Já mantenho um relacionamento com autoridades estaduais desde tempos passados, mas havendo convites e a agenda permitindo, eu gostaria de dialogar com todas as diferenças que me enriquecem e enriquecem a Igreja. Isso é mostrar que a Igreja é dialógica.
O Brasil vive hoje um momento de tensão política bastante forte. Qual sua opinião sobre as recentes manifestações populares?
Vejo as manifestações com muitos bons olhos. Não apenas a de domingo, mas a anterior também. Essas manifestações estão aflorando agora mais do que em outras épocas porque se tem mais notícias, mais informações sobre o que está acontecendo e então o povo reage. Acho que nossa política precisa de uma revisão muito séria porque a atual estrutura como favorece mais embates entre grupos do que a soberania do eleitorado.

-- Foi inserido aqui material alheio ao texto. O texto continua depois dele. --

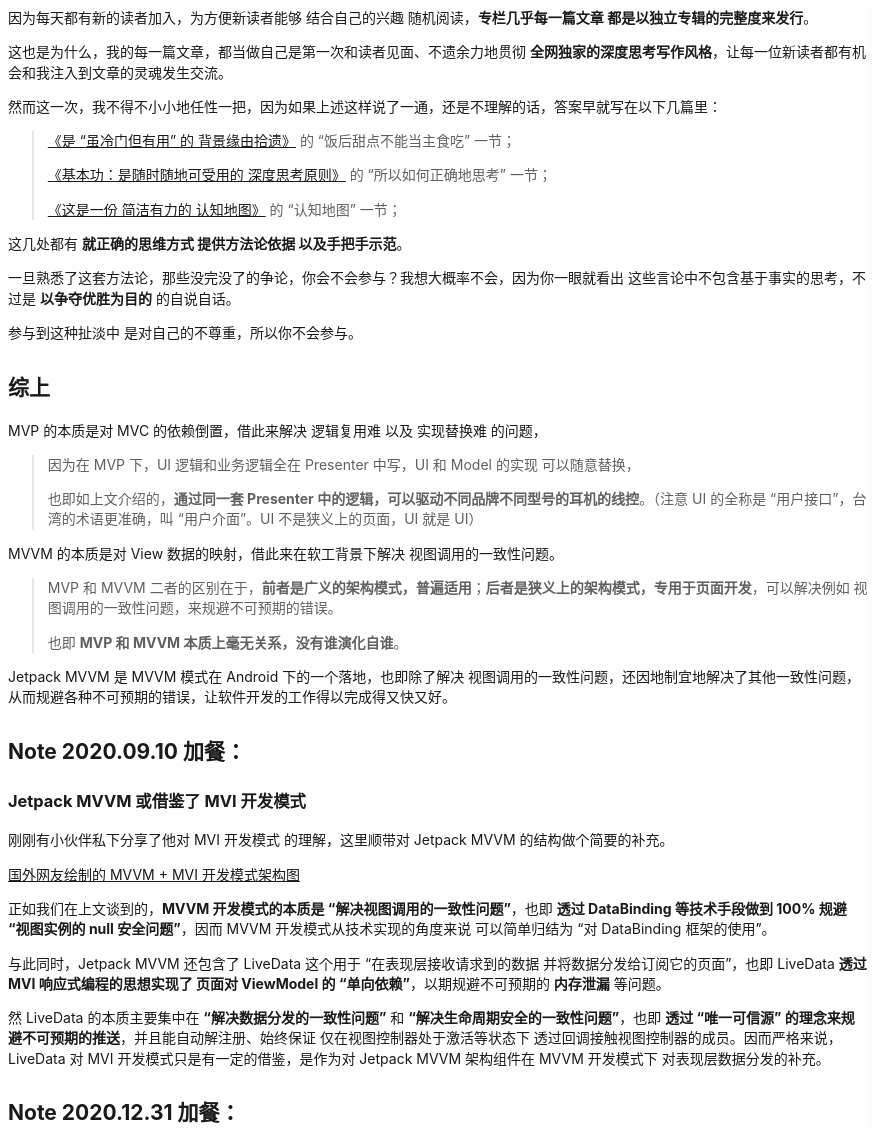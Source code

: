 因为每天都有新的读者加入，为方便新读者能够 结合自己的兴趣 随机阅读，**专栏几乎每一篇文章 都是以独立专辑的完整度来发行**。

这也是为什么，我的每一篇文章，都当做自己是第一次和读者见面、不遗余力地贯彻 **全网独家的深度思考写作风格**，让每一位新读者都有机会和我注入到文章的灵魂发生交流。

然而这一次，我不得不小小地任性一把，因为如果上述这样说了一通，还是不理解的话，答案早就写在以下几篇里：

> [《是 “虽冷门但有用” 的 背景缘由拾遗》](https://xiaozhuanlan.com/topic/0378514692) 的 “饭后甜点不能当主食吃” 一节；
> 
> [《基本功：是随时随地可受用的 深度思考原则》](https://xiaozhuanlan.com/topic/9837051426) 的 “所以如何正确地思考” 一节；
> 
> [《这是一份 简洁有力的 认知地图》](https://xiaozhuanlan.com/topic/9074561823) 的 “认知地图” 一节；

这几处都有 **就正确的思维方式 提供方法论依据 以及手把手示范**。

一旦熟悉了这套方法论，那些没完没了的争论，你会不会参与？我想大概率不会，因为你一眼就看出 这些言论中不包含基于事实的思考，不过是 **以争夺优胜为目的** 的自说自话。

参与到这种扯淡中 是对自己的不尊重，所以你不会参与。

## 综上

MVP 的本质是对 MVC 的依赖倒置，借此来解决 逻辑复用难 以及 实现替换难 的问题，

> 因为在 MVP 下，UI 逻辑和业务逻辑全在 Presenter 中写，UI 和 Model 的实现 可以随意替换，
> 
> 也即如上文介绍的，**通过同一套 Presenter 中的逻辑，可以驱动不同品牌不同型号的耳机的线控**。（注意 UI 的全称是 “用户接口”，台湾的术语更准确，叫 “用户介面”。UI 不是狭义上的页面，UI 就是 UI）

MVVM 的本质是对 View 数据的映射，借此来在软工背景下解决 视图调用的一致性问题。

> MVP 和 MVVM 二者的区别在于，**前者是广义的架构模式，普遍适用**；**后者是狭义上的架构模式，专用于页面开发**，可以解决例如 视图调用的一致性问题，来规避不可预期的错误。
> 
> 也即 **MVP 和 MVVM 本质上毫无关系，没有谁演化自谁**。

Jetpack MVVM 是 MVVM 模式在 Android 下的一个落地，也即除了解决 视图调用的一致性问题，还因地制宜地解决了其他一致性问题，从而规避各种不可预期的错误，让软件开发的工作得以完成得又快又好。

## Note 2020.09.10 加餐：

### Jetpack MVVM 或借鉴了 MVI 开发模式

刚刚有小伙伴私下分享了他对 MVI 开发模式 的理解，这里顺带对 Jetpack MVVM 的结构做个简要的补充。

[国外网友绘制的 MVVM + MVI 开发模式架构图](https://images.xiaozhuanlan.com/photo/2020/f283f9bbd68dddaba0014f4f533f0c8b.png)

正如我们在上文谈到的，**MVVM 开发模式的本质是 “解决视图调用的一致性问题”**，也即 **透过 DataBinding 等技术手段做到 100% 规避 “视图实例的 null 安全问题”**，因而 MVVM 开发模式从技术实现的角度来说 可以简单归结为 “对 DataBinding 框架的使用”。

与此同时，Jetpack MVVM 还包含了 LiveData 这个用于 “在表现层接收请求到的数据 并将数据分发给订阅它的页面”，也即 LiveData **透过 MVI 响应式编程的思想实现了 页面对 ViewModel 的 “单向依赖”**，以期规避不可预期的 **内存泄漏** 等问题。

然 LiveData 的本质主要集中在 **“解决数据分发的一致性问题”** 和 **“解决生命周期安全的一致性问题”**，也即 **透过 “唯一可信源” 的理念来规避不可预期的推送**，并且能自动解注册、始终保证 仅在视图控制器处于激活等状态下 透过回调接触视图控制器的成员。因而严格来说，LiveData 对 MVI 开发模式只是有一定的借鉴，是作为对 Jetpack MVVM 架构组件在 MVVM 开发模式下 对表现层数据分发的补充。

## Note 2020.12.31 加餐：
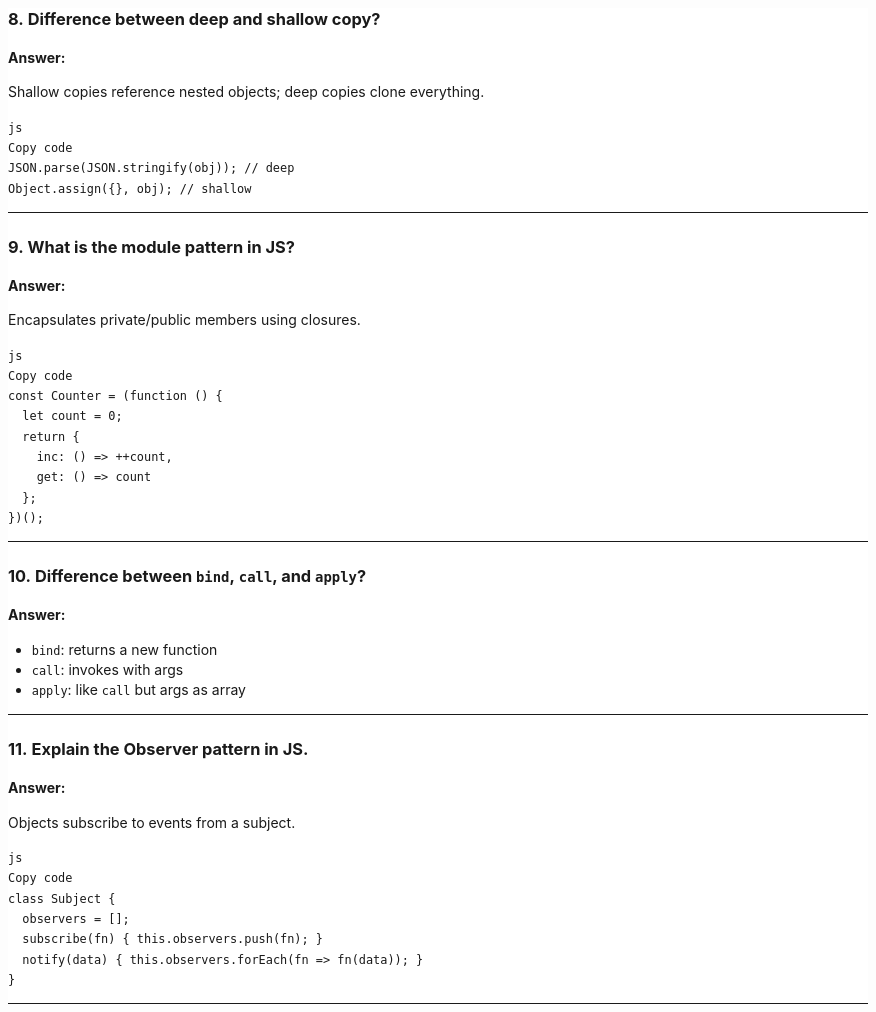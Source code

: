 
### 8. **Difference between deep and shallow copy?**

**Answer:**

Shallow copies reference nested objects; deep copies clone everything.

```
js
Copy code
JSON.parse(JSON.stringify(obj)); // deep
Object.assign({}, obj); // shallow

```

---

### 9. **What is the module pattern in JS?**

**Answer:**

Encapsulates private/public members using closures.

```
js
Copy code
const Counter = (function () {
  let count = 0;
  return {
    inc: () => ++count,
    get: () => count
  };
})();

```

---

### 10. **Difference between `bind`, `call`, and `apply`?**

**Answer:**

- `bind`: returns a new function
- `call`: invokes with args
- `apply`: like `call` but args as array

---

### 11. **Explain the Observer pattern in JS.**

**Answer:**

Objects subscribe to events from a subject.

```
js
Copy code
class Subject {
  observers = [];
  subscribe(fn) { this.observers.push(fn); }
  notify(data) { this.observers.forEach(fn => fn(data)); }
}

```

---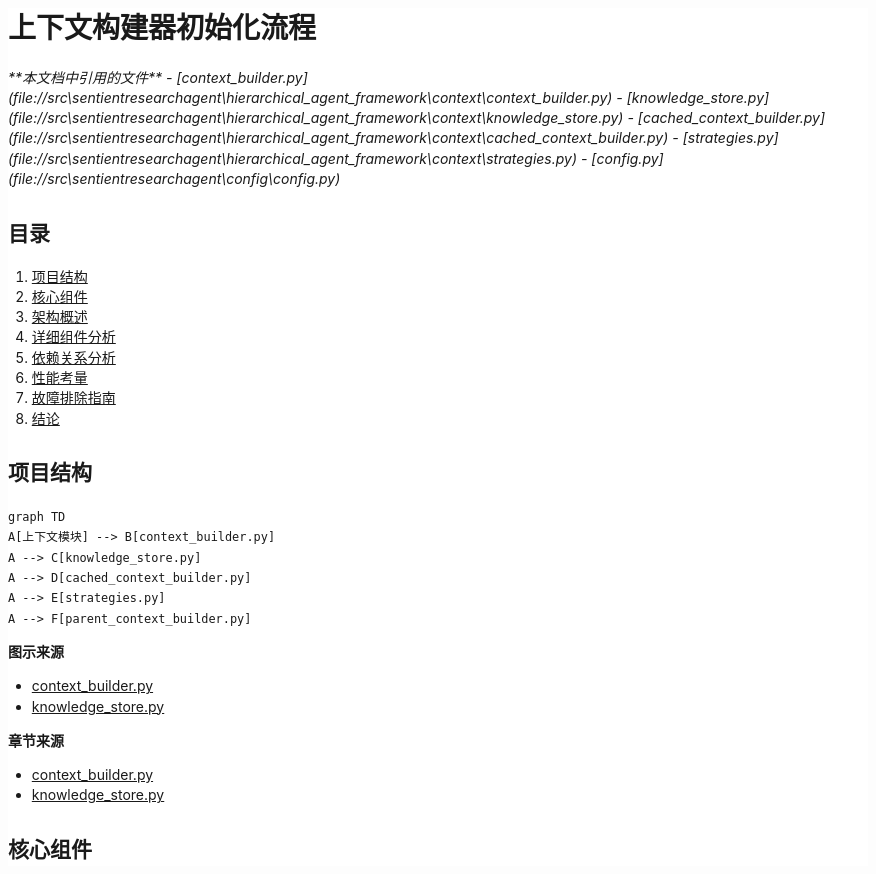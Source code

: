 # 上下文构建器初始化流程

<cite>
**本文档中引用的文件**
- [context_builder.py](file://src\sentientresearchagent\hierarchical_agent_framework\context\context_builder.py)
- [knowledge_store.py](file://src\sentientresearchagent\hierarchical_agent_framework\context\knowledge_store.py)
- [cached_context_builder.py](file://src\sentientresearchagent\hierarchical_agent_framework\context\cached_context_builder.py)
- [strategies.py](file://src\sentientresearchagent\hierarchical_agent_framework\context\strategies.py)
- [config.py](file://src\sentientresearchagent\config\config.py)
</cite>

## 目录
1. [项目结构](#项目结构)
2. [核心组件](#核心组件)
3. [架构概述](#架构概述)
4. [详细组件分析](#详细组件分析)
5. [依赖关系分析](#依赖关系分析)
6. [性能考量](#性能考量)
7. [故障排除指南](#故障排除指南)
8. [结论](#结论)

## 项目结构

```mermaid
graph TD
A[上下文模块] --> B[context_builder.py]
A --> C[knowledge_store.py]
A --> D[cached_context_builder.py]
A --> E[strategies.py]
A --> F[parent_context_builder.py]
```

**图示来源**
- [context_builder.py](file://src\sentientresearchagent\hierarchical_agent_framework\context\context_builder.py)
- [knowledge_store.py](file://src\sentientresearchagent\hierarchical_agent_framework\context\knowledge_store.py)

**章节来源**
- [context_builder.py](file://src\sentientresearchagent\hierarchical_agent_framework\context\context_builder.py)
- [knowledge_store.py](file://src\sentientresearchagent\hierarchical_agent_framework\context\knowledge_store.py)

## 核心组件
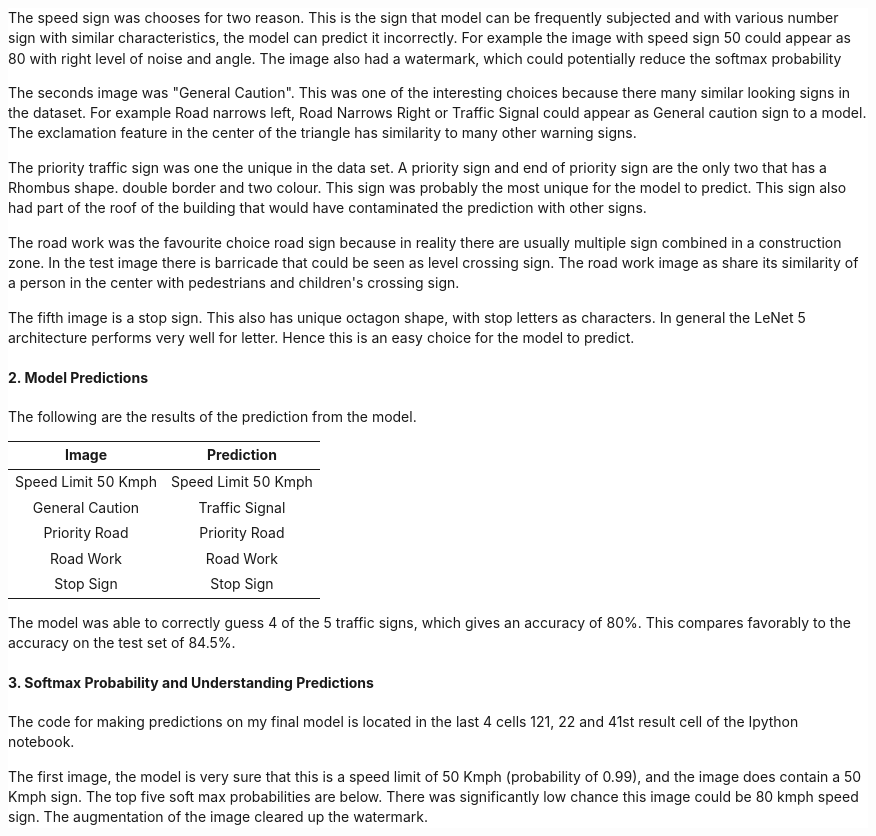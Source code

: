 The speed sign was chooses for two reason. This is the sign that model can be frequently subjected and with various number sign with similar characteristics, the model can predict it incorrectly. For example the image with speed sign 50 could appear as 80 with right level of noise and angle. The image also had a watermark, which could potentially reduce the softmax probability

The seconds image was "General Caution". This was one of the interesting choices because there many similar looking signs in the dataset. For example Road narrows left, Road Narrows Right or Traffic Signal could appear as General caution sign to a model. The exclamation feature in the center of the triangle has similarity to many other warning signs.

The priority traffic sign was one the unique in the data set. A priority sign and end of priority sign are the only two that has a Rhombus shape. double border and two colour. This sign was probably the most unique for the model to predict. This sign also had part of the roof of the building that would have contaminated the prediction with other signs.

The road work was the favourite choice road sign because in reality there are usually multiple sign combined in a construction zone. In the test image there is barricade that could be seen as level crossing sign. The road work image as share its similarity of a person in the center with pedestrians and children's crossing sign.

The fifth image is a stop sign. This also has unique octagon shape, with stop letters as characters. In general the LeNet 5 architecture performs very well for letter. Hence this is an easy choice for the model to predict.


#### 2. Model Predictions


The following are the results of the prediction from the model.


| Image			        |     Prediction	       |
|:---------------------:|:------------------------:|
| Speed Limit 50 Kmph 	| Speed Limit 50 Kmph	   |
| General Caution		| Traffic Signal     	   |
| Priority Road			| Priority Road            |
| Road Work	      		| Road Work 			   |
| Stop Sign 			| Stop Sign         	   |


The model was able to correctly guess 4 of the 5 traffic signs, which gives an accuracy of 80%. This compares favorably to the accuracy on the test set of 84.5%.


#### 3. Softmax Probability and Understanding Predictions


The code for making predictions on my final model is located in the last 4 cells 121, 22 and 41st result cell of the Ipython notebook.

The first image, the model is very sure that this is a speed limit of 50 Kmph (probability of 0.99), and the image does contain a 50 Kmph sign. The top five soft max probabilities are below. There was significantly low chance this image could be 80 kmph speed sign. The augmentation of the image cleared up the watermark.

Parece-me claro que a reforma política é urgente. Eu não tenho o conhecimento técnico para dizer qual seria o melhor modelo de reforma, mas é certo que ela tem de ser profunda, transformadora e não apenas uma resposta impulsiva para abrandar a fúria da população. Como cidadão, não como bispo, defendo o fim da reeleição. Alternância de poder é importante e o recurso da reeleição não ajuda o nosso futuro.